Saturday, January 10, 2026

"Eddington" Gets Halfway There

Let's see if I can write this review without getting too political.


Ari Aster's latest film, "Eddington" reminds me an awful lot of his last one, "Beau is Afraid."  Not only is Joaquin Phoenix returning to star as Sheriff Joe Cross, but the whole film takes place in a heightened version of reality where Joe's deepest fears and insecurities seem to be amplified.  However, this time the film's reality is closer to our own.  "Eddington" takes place in a small New Mexico town in 2020, right at the beginning of the COVID pandemic.


This isn't the first film to try and address the conspiracy and paranoia that ran rampant in the United States thanks to the pandemic and social media, but this is probably the most ambitious in its scope to date.  A dark satire of the culture wars and political polarization, Aster uses "Eddington" to take aim at just about everybody.  Joe refuses to wear a mask, for reasons he can't ever seem to articulate, but the dislike seems to be tied to his distrust of the government, embodied by Eddington's mayor, Ted Garcia (Pedro Pascal).  Buzzword-spouting Ted is the ex-boyfriend of Joe's mentally fragile, perpetually ailing wife Louise (Emma Stone).  After a few clashes with Ted, Joe decides to run for mayor himself, enlisting the help of his underlings Guy (Luke Grimes) and Michael (Michael Ward), the only black officer in town.  Tensions escalate when the BLM protests hit Eddington, led by Sarah (Amelie Hoeferle), a social justice influencer.  Conspiracy theories are everywhere, many of them being parroted by Joe's hostile mother-in-law Dawn (Deirdre O'Connell), and a cult leader, Vernon Peak (Austin Butler), who Louise becomes infatuated with.  


The first half of the film is everything that Aster does well - putting together these incredibly anxiety-ridden scenarios, ratcheting up the tension scene by scene, and creating plenty of terrible people for us to alternately laugh at and despair of.  I love all the little details of the worldbuilding, from hardly anybody wearing a mask correctly, to somebody always filming in every public space, to the new data center Ted is trying to get built having a ridiculous name that is both a Reddit and a "Pokemon" reference.  I could argue that Ari Aster is unfairly mean to the BLM protesters, who are a bunch of annoying white kids whose idea of discourse amounts to a lot of self-flagellation and unhelpful theatrics, except that the film goes on to prove them mostly right.  I really enjoyed when Joe started taking matters into his own hands, revealing his own biases and blind spots.  However, this is where "Eddington" started going off the rails.

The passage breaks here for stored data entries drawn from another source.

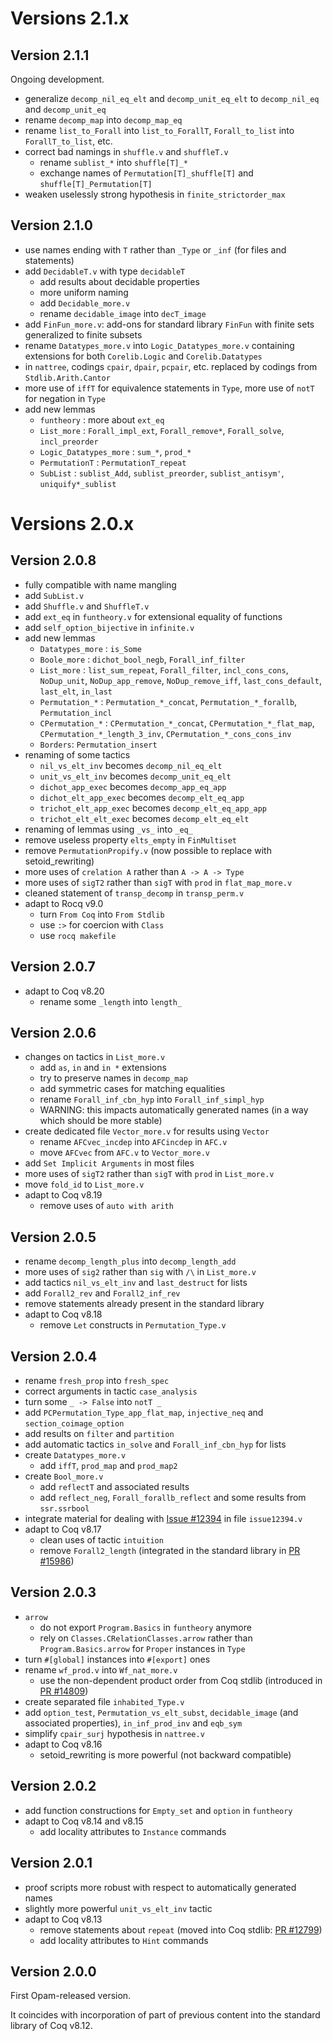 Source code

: # Versions 2.1.x

## Version 2.1.1

Ongoing development.

* generalize `decomp_nil_eq_elt` and `decomp_unit_eq_elt` to `decomp_nil_eq` and `decomp_unit_eq`
* rename `decomp_map` into `decomp_map_eq`
* rename `list_to_Forall` into `list_to_ForallT`, `Forall_to_list` into `ForallT_to_list`, etc.
* correct bad namings in `shuffle.v` and `shuffleT.v`
  * rename `sublist_*` into `shuffle[T]_*`
  * exchange names of `Permutation[T]_shuffle[T]` and `shuffle[T]_Permutation[T]`
* weaken uselessly strong hypothesis in `finite_strictorder_max`

## Version 2.1.0

* use names ending with `T` rather than `_Type` or `_inf` (for files and statements)
* add `DecidableT.v` with type `decidableT`
  * add results about decidable properties
  * more uniform naming
  * add `Decidable_more.v`
  * rename `decidable_image` into `decT_image`
* add `FinFun_more.v`: add-ons for standard library `FinFun` with finite sets generalized to finite subsets
* rename `Datatypes_more.v` into `Logic_Datatypes_more.v` containing extensions for both `Corelib.Logic` and `Corelib.Datatypes`
* in `nattree`, codings `cpair`, `dpair`, `pcpair`, etc. replaced by codings from `Stdlib.Arith.Cantor`
* more use of `iffT` for equivalence statements in `Type`, more use of `notT` for negation in `Type`
* add new lemmas
  * `funtheory` : more about `ext_eq`
  * `List_more` : `Forall_impl_ext`, `Forall_remove*`, `Forall_solve`, `incl_preorder`
  * `Logic_Datatypes_more` : `sum_*`, `prod_*`
  * `PermutationT` : `PermutationT_repeat`
  * `SubList` : `sublist_Add`, `sublist_preorder`, `sublist_antisym'`, `uniquify*_sublist`


# Versions 2.0.x

## Version 2.0.8

* fully compatible with name mangling
* add `SubList.v`
* add `Shuffle.v` and `ShuffleT.v`
* add `ext_eq` in `funtheory.v` for extensional equality of functions
* add `self_option_bijective` in `infinite.v`
* add new lemmas
  * `Datatypes_more` : `is_Some`
  * `Boole_more` : `dichot_bool_negb`, `Forall_inf_filter`
  * `List_more` : `list_sum_repeat`, `Forall_filter`, `incl_cons_cons`, `NoDup_unit`, `NoDup_app_remove`, `NoDup_remove_iff`, `last_cons_default`, `last_elt`, `in_last`
  * `Permutation_*` : `Permutation_*_concat`, `Permutation_*_forallb`, `Permutation_incl`
  * `CPermutation_*` : `CPermutation_*_concat`, `CPermutation_*_flat_map`, `CPermutation_*_length_3_inv`, `CPermutation_*_cons_cons_inv`
  * `Borders`: `Permutation_insert`
* renaming of some tactics
  * `nil_vs_elt_inv` becomes `decomp_nil_eq_elt`
  * `unit_vs_elt_inv` becomes `decomp_unit_eq_elt`
  * `dichot_app_exec` becomes `decomp_app_eq_app`
  * `dichot_elt_app_exec` becomes `decomp_elt_eq_app`
  * `trichot_elt_app_exec` becomes `decomp_elt_eq_app_app`
  * `trichot_elt_elt_exec` becomes `decomp_elt_eq_elt`
* renaming of lemmas using `_vs_` into `_eq_`
* remove useless property `elts_empty` in `FinMultiset`
* remove `PermutationPropify.v` (now possible to replace with setoid_rewriting)
* more uses of `crelation A` rather than `A -> A -> Type`
* more uses of `sigT2` rather than `sigT` with `prod` in `flat_map_more.v`
* cleaned statement of `transp_decomp` in `transp_perm.v`
* adapt to Rocq v9.0
  * turn `From Coq` into `From Stdlib`
  * use `:>` for coercion with `Class`
  * use `rocq makefile`

## Version 2.0.7

* adapt to Coq v8.20
  * rename some `_length` into `length_`

## Version 2.0.6

* changes on tactics in `List_more.v`
  * add `as`, `in` and `in *` extensions
  * try to preserve names in `decomp_map`
  * add symmetric cases for matching equalities
  * rename `Forall_inf_cbn_hyp` into `Forall_inf_simpl_hyp`
  * WARNING: this impacts automatically generated names (in a way which should be more stable)
* create dedicated file `Vector_more.v` for results using `Vector`
  * rename `AFCvec_incdep` into `AFCincdep` in `AFC.v`
  * move `AFCvec` from `AFC.v` to `Vector_more.v`
* add `Set Implicit Arguments` in most files
* more uses of `sigT2` rather than `sigT` with `prod` in `List_more.v`
* move `fold_id` to `List_more.v`
* adapt to Coq v8.19
  * remove uses of `auto with arith`

## Version 2.0.5

* rename `decomp_length_plus` into `decomp_length_add`
* more uses of `sig2` rather than `sig` with `/\` in `List_more.v`
* add tactics `nil_vs_elt_inv` and `last_destruct` for lists
* add `Forall2_rev` and `Forall2_inf_rev`
* remove statements already present in the standard library
* adapt to Coq v8.18
  * remove `Let` constructs in `Permutation_Type.v`

## Version 2.0.4

* rename `fresh_prop` into `fresh_spec`
* correct arguments in tactic `case_analysis`
* turn some `_ -> False` into `notT _`
* add `PCPermutation_Type_app_flat_map`, `injective_neq` and `section_coimage_option`
* add results on `filter` and `partition`
* add automatic tactics `in_solve` and `Forall_inf_cbn_hyp` for lists
* create `Datatypes_more.v`
    * add `iffT`, `prod_map` and `prod_map2`
* create `Bool_more.v`
    * add `reflectT` and associated results
	* add `reflect_neg`, `Forall_forallb_reflect` and some results from `ssr.ssrbool`
* integrate material for dealing with [Issue #12394](https://github.com/coq/coq/issues/12394) in file `issue12394.v`
* adapt to Coq v8.17
    * clean uses of tactic `intuition`
    * remove `Forall2_length` (integrated in the standard library in [PR #15986](https://github.com/coq/coq/pull/15986))

## Version 2.0.3

* `arrow`
    * do not export `Program.Basics` in `funtheory` anymore
    * rely on `Classes.CRelationClasses.arrow` rather than `Program.Basics.arrow` for `Proper` instances in `Type`
* turn `#[global]` instances into `#[export]` ones
* rename `wf_prod.v` into `Wf_nat_more.v`
    * use the non-dependent product order from Coq stdlib (introduced in [PR #14809](https://github.com/coq/coq/pull/14809))
* create separated file `inhabited_Type.v`
* add `option_test`, `Permutation_vs_elt_subst`, `decidable_image` (and associated properties), `in_inf_prod_inv` and `eqb_sym`
* simplify `cpair_surj` hypothesis in `nattree.v`
* adapt to Coq v8.16
    * setoid_rewriting is more powerful (not backward compatible)

## Version 2.0.2

* add function constructions for `Empty_set` and `option` in `funtheory`
* adapt to Coq v8.14 and v8.15
    * add locality attributes to `Instance` commands

## Version 2.0.1

* proof scripts more robust with respect to automatically generated names
* slightly more powerful `unit_vs_elt_inv` tactic
* adapt to Coq v8.13
    * remove statements about `repeat` (moved into Coq stdlib: [PR #12799](https://github.com/coq/coq/pull/12799))
    * add locality attributes to `Hint` commands

## Version 2.0.0

First Opam-released version.

It coincides with incorporation of part of previous content into the standard library of Coq v8.12.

Up until the third act I was on board with how Aster was treating the politics - trying to represent all viewpoints and concerns, showing the absurdity of everyone's behavior,  and taking the opportunity to clap back against some of the most ridiculous antics.  However, past a certain point he tips completely over into conspiracy fantasy in order to raise the stakes and set up a big action finale.   This derails the more interesting examination of Joe as an increasingly troubled, morally compromised man, and sticks us in pure genre territory for almost the entirety of the rest of the film.  The big action finale also winds up being kind of a dud, because the cinematography becomes unreasonably dark and difficult to see.  Sorry Darius Khondji, but I had to read the Wikipedia summary afterwards to figure out what happened.  "Eddington" is also very long in the tooth at 149 minutes.  It's not as long as "Beau is Afraid," but there are a lot of unnecessary digressions and rambly dialogue-heavy scenes that wore on my patience.  And a few good retorts aside ("You're white!"), the pitch black humor wasn't to my taste.


Still, I admire what Ari Aster accomplished here, successfully addressing difficult material and blending satire, paranoid thriller, and character study.  The use of social media as a storytelling device is handled very well. The assembled cast is impressive all around, with Joaquin Phoenix continuing his streak of playing hapless, incoherent men struggling in vain against an uncaring universe.  Joe is a fairly sympathetic picture of someone who falls prey to conspiratorial thinking and develops a persecution complex, though his flaws are always very clear and his comeuppance is well deserved.  I also want to highlight a few performers new to me, including Michael Ward, Amelie Hoeferle, and William Belleau as a Pueblo officer who shows up in the second half.


However, with current events unfolding the way that they are, "Eddington" can't help feeling premature as an examination of the COVID era.  The more I think about some of its treatment of the various players, the more tone deaf the film comes across, even if you take all the events that unfold as being from Joe's very subjective and biased point of view.   The shaky existential underpinnings of "Eddington" don't help matters, leaving too much open to interpretation.  I expect that that the conspiracy theorists will inevitably totally misread and embrace the film's narrow, cynical POV as justification for their own beliefs, instead of taking its timely warnings to heart.